Problem/Motivation

Prior to Drupal 7.7 we had an inconsistent behavior when initializing the field 'translatable' property all around core, see #1164852: Inconsistencies in field language handling for details. The solution outlined there has been committed without the related update, since it was not possible to provide test coverage for it. We still need an update ensuring that also D7 sites created before D7.7 get a consistent behavior.

Proposed resolution

Quoting from the parent issue summary:

The tricky part is how to deal with existing sites: since translatability can be changed in any moment, originally we agreed that only sites that never dealt with field languages should get a fix, this means sites with no translation handler enabled and no field value in the database with a language assigned. This could be checked in a field-storage-safe fashion through EntityFieldQuery. However since update functions cannot rely on entity information (#1199946: Disabled modules are broken beyond repair so the "disable" functionality needs to be removed) and they cannot cause hooks to be invoked, there is no way to implement a perfectly working update function.
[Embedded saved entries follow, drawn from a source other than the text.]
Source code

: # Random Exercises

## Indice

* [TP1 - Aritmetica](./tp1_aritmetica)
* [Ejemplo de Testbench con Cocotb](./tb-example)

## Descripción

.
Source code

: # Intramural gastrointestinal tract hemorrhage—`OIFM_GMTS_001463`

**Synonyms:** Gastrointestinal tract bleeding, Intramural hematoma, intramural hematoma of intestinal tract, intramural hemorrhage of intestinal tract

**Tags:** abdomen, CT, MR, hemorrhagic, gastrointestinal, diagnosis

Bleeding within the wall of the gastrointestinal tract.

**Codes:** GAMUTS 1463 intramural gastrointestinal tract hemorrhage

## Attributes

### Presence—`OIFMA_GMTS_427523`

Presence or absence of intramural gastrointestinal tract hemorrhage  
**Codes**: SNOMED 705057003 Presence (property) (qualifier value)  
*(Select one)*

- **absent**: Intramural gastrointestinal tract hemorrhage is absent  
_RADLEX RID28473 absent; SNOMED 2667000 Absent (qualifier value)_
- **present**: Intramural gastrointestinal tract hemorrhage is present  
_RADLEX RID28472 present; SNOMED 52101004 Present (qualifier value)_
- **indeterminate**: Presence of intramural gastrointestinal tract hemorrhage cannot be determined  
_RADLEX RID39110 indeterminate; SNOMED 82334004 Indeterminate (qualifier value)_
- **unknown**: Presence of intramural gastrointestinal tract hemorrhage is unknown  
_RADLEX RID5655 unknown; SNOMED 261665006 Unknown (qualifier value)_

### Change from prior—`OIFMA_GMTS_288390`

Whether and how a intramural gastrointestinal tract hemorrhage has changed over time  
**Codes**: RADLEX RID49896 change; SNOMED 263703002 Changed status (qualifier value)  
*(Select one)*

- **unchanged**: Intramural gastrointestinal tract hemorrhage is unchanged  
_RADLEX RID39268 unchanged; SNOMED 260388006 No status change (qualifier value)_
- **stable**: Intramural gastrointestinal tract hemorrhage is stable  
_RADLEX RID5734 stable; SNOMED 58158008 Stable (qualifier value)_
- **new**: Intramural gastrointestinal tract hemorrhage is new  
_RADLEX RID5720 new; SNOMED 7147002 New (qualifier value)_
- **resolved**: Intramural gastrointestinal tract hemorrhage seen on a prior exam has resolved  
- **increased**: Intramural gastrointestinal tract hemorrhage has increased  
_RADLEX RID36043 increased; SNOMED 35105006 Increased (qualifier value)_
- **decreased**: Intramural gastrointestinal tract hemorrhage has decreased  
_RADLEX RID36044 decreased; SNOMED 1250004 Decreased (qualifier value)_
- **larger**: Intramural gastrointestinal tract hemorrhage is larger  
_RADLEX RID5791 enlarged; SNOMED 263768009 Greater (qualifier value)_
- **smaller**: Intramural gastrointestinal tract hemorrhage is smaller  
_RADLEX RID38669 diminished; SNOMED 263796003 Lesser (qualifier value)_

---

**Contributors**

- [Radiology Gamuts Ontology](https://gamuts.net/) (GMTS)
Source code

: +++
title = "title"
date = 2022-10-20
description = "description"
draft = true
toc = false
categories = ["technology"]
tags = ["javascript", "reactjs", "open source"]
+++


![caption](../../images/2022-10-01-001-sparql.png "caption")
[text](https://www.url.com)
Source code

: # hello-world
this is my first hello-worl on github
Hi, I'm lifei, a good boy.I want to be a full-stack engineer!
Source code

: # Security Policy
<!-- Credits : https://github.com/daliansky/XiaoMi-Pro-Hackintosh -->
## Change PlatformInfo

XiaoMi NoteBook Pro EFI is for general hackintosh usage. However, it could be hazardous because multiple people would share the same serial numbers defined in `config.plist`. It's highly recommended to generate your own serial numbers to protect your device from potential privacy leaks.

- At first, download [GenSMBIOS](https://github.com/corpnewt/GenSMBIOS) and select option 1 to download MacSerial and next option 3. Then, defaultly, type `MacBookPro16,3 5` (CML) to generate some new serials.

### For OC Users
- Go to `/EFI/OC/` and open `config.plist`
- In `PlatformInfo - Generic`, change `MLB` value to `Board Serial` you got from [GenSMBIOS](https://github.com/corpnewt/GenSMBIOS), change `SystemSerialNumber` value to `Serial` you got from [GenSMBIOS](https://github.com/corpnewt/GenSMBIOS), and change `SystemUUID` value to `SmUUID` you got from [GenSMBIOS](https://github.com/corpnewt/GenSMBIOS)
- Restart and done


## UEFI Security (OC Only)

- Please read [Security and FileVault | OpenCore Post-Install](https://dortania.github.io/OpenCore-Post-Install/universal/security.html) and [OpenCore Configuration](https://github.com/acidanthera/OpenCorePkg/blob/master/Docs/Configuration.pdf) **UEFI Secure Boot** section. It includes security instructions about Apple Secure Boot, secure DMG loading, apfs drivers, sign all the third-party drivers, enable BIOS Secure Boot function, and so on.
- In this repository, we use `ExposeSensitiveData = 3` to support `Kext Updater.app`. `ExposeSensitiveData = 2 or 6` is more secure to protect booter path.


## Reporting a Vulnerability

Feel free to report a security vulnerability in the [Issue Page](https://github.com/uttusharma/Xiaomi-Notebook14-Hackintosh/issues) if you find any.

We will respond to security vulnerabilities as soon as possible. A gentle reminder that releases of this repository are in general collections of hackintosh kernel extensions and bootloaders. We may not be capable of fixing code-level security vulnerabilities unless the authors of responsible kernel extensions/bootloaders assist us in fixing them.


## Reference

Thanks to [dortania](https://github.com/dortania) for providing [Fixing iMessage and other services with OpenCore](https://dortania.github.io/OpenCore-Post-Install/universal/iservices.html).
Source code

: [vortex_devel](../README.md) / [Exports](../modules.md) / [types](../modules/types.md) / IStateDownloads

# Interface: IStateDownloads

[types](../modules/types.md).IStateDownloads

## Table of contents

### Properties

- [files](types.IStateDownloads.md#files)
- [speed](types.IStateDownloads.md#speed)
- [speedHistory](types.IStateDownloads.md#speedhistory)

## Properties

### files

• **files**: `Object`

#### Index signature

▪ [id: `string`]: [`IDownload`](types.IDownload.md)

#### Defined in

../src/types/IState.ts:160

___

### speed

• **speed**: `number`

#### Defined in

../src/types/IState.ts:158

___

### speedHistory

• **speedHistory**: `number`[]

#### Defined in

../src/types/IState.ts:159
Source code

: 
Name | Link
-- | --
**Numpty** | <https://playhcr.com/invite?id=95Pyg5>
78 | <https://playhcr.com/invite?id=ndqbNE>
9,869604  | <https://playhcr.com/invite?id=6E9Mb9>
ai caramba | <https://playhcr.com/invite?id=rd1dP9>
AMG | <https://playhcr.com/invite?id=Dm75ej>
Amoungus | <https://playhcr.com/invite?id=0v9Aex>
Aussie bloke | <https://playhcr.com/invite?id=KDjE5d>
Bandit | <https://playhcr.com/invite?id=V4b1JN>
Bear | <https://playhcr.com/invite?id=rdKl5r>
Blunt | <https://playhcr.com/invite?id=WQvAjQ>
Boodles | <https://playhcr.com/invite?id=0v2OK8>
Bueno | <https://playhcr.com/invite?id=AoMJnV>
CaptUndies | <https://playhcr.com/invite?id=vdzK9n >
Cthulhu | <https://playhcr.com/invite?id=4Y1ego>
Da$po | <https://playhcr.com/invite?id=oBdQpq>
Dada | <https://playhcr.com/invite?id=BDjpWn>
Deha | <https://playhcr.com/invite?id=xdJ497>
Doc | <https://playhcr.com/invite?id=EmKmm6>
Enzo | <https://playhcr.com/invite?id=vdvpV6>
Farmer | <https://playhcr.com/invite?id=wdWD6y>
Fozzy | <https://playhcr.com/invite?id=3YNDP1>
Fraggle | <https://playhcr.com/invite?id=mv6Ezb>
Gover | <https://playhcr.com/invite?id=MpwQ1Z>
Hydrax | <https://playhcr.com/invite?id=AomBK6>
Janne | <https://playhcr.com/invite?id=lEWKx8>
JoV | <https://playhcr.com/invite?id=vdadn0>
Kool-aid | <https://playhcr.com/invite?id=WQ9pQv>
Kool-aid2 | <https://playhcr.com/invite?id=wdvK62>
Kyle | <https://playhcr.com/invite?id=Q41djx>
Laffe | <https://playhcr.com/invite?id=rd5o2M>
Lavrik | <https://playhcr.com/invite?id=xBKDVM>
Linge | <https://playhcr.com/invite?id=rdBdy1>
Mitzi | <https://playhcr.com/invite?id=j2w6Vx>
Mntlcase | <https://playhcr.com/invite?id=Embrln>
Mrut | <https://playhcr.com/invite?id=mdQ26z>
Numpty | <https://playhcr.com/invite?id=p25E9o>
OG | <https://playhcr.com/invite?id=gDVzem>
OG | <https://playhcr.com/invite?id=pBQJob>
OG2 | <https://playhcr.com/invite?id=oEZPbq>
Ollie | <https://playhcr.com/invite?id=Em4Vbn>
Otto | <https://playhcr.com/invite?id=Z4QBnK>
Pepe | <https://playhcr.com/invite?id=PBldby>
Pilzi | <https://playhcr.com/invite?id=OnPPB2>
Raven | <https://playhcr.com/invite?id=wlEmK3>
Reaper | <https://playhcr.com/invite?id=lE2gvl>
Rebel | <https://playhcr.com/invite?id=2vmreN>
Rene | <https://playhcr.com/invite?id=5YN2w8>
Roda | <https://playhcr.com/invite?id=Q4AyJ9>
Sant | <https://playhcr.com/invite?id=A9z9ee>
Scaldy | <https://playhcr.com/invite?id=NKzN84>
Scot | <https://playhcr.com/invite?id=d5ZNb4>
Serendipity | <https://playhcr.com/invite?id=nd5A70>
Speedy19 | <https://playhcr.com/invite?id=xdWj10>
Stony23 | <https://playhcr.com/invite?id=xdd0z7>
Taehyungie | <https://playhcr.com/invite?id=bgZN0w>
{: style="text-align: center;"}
We decided to fall back to an update function only checking if fields have any language associated, in which case no change to field's translatability should be performed.

Remaining tasks

The update code is ready but we need test coverage for it, which is not possible to provide at the moment, since we have no support for testing minor updates. #1182296: Add tests for 7.0->7.x upgrade path (random test failures) is postponed to #1182290: Add boilerplate upgrade path tests.

CommentFileSizeAuthor
#1 tf-1266430-1.patch2.29 KBplach
Support from Acquia helps fund testing for Drupal Acquia logo

Comments

plach’s picture

FileSize
2.29 KB

Rerolled the patch posted by @sun in #1164852-70: Inconsistencies in field language handling.

plach’s picture

Issue tags: +Needs tests

tagging

plach’s picture

Issue summary: View changes

Minor cleanup

sun’s picture

tdurocher’s picture

Have searched mightily and this is the closest I have found to my issue. I would say that my issue is probably buried somewhere in the parent of this issue except that is supposed to be fixed in 7.8, which I am now running. After all this I see that 7.9 is out, but don't see my issue in the list of those fixed anyway.
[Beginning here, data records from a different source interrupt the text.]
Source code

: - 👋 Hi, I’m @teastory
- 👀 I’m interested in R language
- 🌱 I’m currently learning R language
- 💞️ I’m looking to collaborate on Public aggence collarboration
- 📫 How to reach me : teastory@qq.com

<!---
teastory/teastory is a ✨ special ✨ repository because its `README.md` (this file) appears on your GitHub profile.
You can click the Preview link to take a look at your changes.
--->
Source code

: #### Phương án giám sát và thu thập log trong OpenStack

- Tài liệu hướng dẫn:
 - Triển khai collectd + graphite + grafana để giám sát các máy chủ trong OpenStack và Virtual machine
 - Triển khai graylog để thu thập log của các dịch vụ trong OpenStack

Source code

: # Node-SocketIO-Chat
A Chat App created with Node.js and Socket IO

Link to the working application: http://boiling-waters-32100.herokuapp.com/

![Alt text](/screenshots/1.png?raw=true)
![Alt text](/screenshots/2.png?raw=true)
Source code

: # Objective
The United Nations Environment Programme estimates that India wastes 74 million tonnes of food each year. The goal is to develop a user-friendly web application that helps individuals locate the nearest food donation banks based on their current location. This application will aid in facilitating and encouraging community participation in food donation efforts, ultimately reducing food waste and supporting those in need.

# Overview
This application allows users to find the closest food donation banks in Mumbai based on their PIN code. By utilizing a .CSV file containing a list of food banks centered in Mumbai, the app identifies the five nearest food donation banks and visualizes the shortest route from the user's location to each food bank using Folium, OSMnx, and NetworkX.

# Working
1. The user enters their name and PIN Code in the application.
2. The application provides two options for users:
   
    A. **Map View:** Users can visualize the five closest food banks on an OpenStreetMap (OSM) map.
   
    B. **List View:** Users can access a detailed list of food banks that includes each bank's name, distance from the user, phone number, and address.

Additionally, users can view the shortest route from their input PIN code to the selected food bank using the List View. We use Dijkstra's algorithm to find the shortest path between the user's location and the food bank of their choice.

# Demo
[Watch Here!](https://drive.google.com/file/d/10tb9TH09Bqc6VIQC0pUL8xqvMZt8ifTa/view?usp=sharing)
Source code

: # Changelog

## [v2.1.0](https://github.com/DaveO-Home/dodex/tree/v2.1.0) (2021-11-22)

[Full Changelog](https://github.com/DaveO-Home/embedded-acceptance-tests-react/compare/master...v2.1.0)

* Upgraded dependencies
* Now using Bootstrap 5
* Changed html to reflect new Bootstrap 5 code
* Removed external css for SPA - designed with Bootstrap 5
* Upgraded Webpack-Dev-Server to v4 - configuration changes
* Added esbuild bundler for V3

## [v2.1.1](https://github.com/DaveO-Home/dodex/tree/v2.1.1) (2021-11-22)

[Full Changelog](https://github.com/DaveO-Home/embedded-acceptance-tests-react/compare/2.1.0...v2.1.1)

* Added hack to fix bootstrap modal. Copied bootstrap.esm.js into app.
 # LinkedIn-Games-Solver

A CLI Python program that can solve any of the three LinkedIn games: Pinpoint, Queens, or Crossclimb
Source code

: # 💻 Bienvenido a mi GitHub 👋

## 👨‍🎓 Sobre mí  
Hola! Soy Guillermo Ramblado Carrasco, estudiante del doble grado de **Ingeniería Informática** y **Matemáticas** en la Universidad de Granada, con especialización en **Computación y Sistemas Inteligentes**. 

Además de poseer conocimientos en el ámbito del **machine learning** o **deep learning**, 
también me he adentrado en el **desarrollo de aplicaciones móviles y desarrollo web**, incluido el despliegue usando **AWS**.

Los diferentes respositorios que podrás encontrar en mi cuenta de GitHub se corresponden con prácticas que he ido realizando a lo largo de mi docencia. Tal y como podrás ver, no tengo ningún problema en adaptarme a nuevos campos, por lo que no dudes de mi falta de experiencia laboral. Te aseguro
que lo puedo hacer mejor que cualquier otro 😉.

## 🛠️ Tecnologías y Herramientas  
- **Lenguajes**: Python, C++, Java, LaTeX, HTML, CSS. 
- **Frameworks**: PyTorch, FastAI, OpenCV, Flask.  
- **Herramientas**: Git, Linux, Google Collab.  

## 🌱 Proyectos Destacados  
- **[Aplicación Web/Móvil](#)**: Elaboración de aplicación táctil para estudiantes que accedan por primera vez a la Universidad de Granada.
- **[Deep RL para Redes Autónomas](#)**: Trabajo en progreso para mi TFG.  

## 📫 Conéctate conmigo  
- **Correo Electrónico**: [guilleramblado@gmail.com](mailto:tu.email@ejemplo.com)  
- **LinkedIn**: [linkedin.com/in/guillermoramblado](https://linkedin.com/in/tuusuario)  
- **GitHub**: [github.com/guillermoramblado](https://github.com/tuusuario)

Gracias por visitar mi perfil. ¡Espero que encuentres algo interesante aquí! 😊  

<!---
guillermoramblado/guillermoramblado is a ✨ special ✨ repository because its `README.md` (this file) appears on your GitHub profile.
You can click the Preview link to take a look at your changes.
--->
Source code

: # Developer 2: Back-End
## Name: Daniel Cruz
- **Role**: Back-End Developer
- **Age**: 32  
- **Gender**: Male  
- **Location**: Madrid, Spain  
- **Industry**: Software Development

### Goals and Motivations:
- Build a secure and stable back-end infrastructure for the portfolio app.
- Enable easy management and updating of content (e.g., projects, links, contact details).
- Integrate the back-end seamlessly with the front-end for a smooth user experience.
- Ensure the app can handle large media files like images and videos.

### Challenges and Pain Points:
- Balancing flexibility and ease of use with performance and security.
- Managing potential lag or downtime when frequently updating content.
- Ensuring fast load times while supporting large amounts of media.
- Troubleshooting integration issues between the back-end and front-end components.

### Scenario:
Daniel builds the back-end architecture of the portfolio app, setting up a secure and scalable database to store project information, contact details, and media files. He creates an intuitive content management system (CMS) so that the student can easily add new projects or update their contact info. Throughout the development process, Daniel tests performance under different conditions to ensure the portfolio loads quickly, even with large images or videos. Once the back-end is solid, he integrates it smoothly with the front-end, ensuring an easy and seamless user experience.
What I am seeing is that enabling the locale module and adding a language (Spanish) changes all existing node.language database fields (all nodes) to 'en'. This may be okay in itself, though it is unexpected as the UI says that adding a language does not affect existing content. But the real problem is that the field_data_body.language is NOT set to 'en' but rather left at 'und'. This causes the body field to be blank when trying to edit the node. If I save the node like this, the associated field_data_body is actually deleted. If I set all node.language back to 'und', the problem goes away. Turning off locale then also removes the problem, even though it does not set the node.language back to 'und'. I guess node.language isn't checked anymore.
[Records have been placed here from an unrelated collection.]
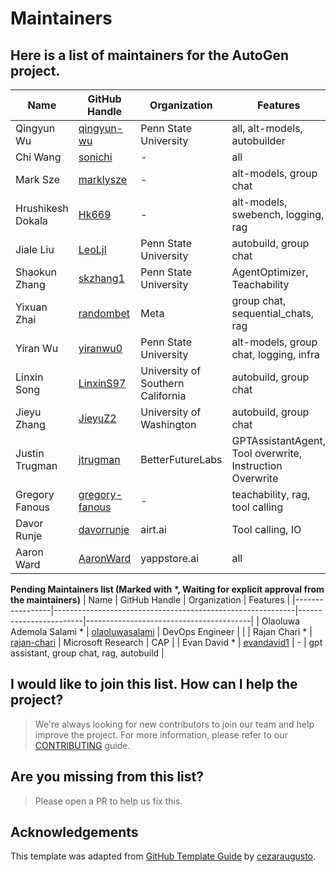 # Maintainers

## Here is a list of maintainers for the AutoGen project.

| Name            | GitHub Handle                                              | Organization           | Features                                |
|-----------------|------------------------------------------------------------|------------------------|-----------------------------------------|
| Qingyun Wu      | [qingyun-wu](https://github.com/qingyun-wu)                | Penn State University  | all, alt-models, autobuilder            |
| Chi Wang        | [sonichi](https://github.com/sonichi)                      | -                      | all                                     |
| Mark Sze        | [marklysze](https://github.com/marklysze)                  | -                      | alt-models, group chat                  |
| Hrushikesh Dokala | [Hk669](https://github.com/Hk669)                        | -                      | alt-models, swebench, logging, rag      |
| Jiale Liu       | [LeoLjl](https://github.com/LeoLjl)                       | Penn State University  | autobuild, group chat                   |
| Shaokun Zhang   | [skzhang1](https://github.com/skzhang1)                    | Penn State University  | AgentOptimizer, Teachability            |
| Yixuan Zhai     | [randombet](https://github.com/randombet)                  | Meta                   | group chat, sequential_chats, rag       |
| Yiran Wu        | [yiranwu0](https://github.com/yiranwu0)                    | Penn State University  | alt-models, group chat, logging, infra  |
| Linxin Song     | [LinxinS97](https://github.com/LinxinS97)                  | University of Southern California | autobuild, group chat       |
| Jieyu Zhang     | [JieyuZ2](https://jieyuz2.github.io/)                  | University of Washington | autobuild, group chat       |
| Justin Trugman     | [jtrugman](https://github.com/jtrugman)                  | BetterFutureLabs | GPTAssistantAgent, Tool overwrite, Instruction Overwrite     |
| Gregory Fanous  | [gregory-fanous](https://github.com/gregory-fanous)         | -                     | teachability, rag, tool calling     |
| Davor Runje     | [davorrunje](https://github.com/davorrunje)                | airt.ai                | Tool calling, IO                        |
| Aaron Ward     | [AaronWard](https://github.com/AaronWard)                | yappstore.ai                | all                      |

**Pending Maintainers list (Marked with \*, Waiting for explicit approval from the maintainers)**
| Name            | GitHub Handle                                              | Organization           | Features                                |
|-----------------|------------------------------------------------------------|------------------------|-----------------------------------------|
| Olaoluwa Ademola Salami * | [olaoluwasalami](https://github.com/olaoluwasalami)  | DevOps Engineer        |                                          |
| Rajan Chari *    | [rajan-chari](https://github.com/rajan-chari)                | Microsoft Research                | CAP                        |
| Evan David *    | [evandavid1](https://github.com/evandavid1)                | -                      | gpt assistant, group chat, rag, autobuild |

## I would like to join this list. How can I help the project?
> We're always looking for new contributors to join our team and help improve the project. For more information, please refer to our [CONTRIBUTING](https://autogenhub.github.io/autogen/docs/contributor-guide/contributing) guide.


## Are you missing from this list?
> Please open a PR to help us fix this.

## Acknowledgements
This template was adapted from [GitHub Template Guide](https://github.com/cezaraugusto/github-template-guidelines/blob/master/.github/CONTRIBUTORS.md) by [cezaraugusto](https://github.com/cezaraugusto).
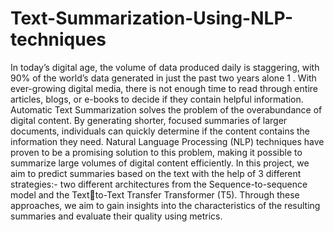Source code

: # Text-Summarization-Using-NLP-techniques

In today’s digital age, the volume of data produced
daily is staggering, with 90% of the world’s data generated in
just the past two years alone 1
. With ever-growing digital media,
there is not enough time to read through entire articles, blogs, or
e-books to decide if they contain helpful information. Automatic
Text Summarization solves the problem of the overabundance
of digital content. By generating shorter, focused summaries
of larger documents, individuals can quickly determine if the
content contains the information they need. Natural Language
Processing (NLP) techniques have proven to be a promising
solution to this problem, making it possible to summarize large
volumes of digital content efficiently.
In this project, we aim to predict summaries based on
the text with the help of 3 different strategies:- two different
architectures from the Sequence-to-sequence model and the Textto-Text Transfer Transformer (T5). Through these approaches,
we aim to gain insights into the characteristics of the resulting
summaries and evaluate their quality using metrics.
My feeling is that adding a language should leave existing content as 'und' which is nicely associated in the switcher with "Language Neutral". But in any case, the nodes cannot be made uneditable simply by adding a language.

Also, could someone knowledgeable let me know if setting all node.language to 'und' is a safe workaround? Or is there a better one? Messing with the database is not the kind of workaround I like to use, due to unknown associations, etc. Also keeping in mind that I don't know what language modules I may end up with besides Locale and Content Translate. Thanks.

plach’s picture

What I am seeing is that enabling the locale module and adding a language (Spanish) changes all existing node.language database fields (all nodes) to 'en'.

There is nothing in core that switches node languages upon Locale activation. You should check if you have some contributed module that's doing it.

But the real problem is that the field_data_body.language is NOT set to 'en' but rather left at 'und'. This causes the body field to be blank when trying to edit the node. If I save the node like this, the associated field_data_body is actually deleted.

This is not how core is supposed to work, neither before the bug fix cited in the OP, neither after. The current intended core behavior is: when you enable Locale, nodes might or might not get a language assigned, depending on your configurations and whether you installed the i18n module, which assigns no language instead of the default language to nodes with multilingual support disabled.

Node bodies are now always untranslatable so they are always assigned LANGUAGE_NONE ('und'), no matter which language the node has. Core should be able to handle this scenario and not lose node bodies. They should not be lost, anyway, they should still be present in the DB, although being unaccessible.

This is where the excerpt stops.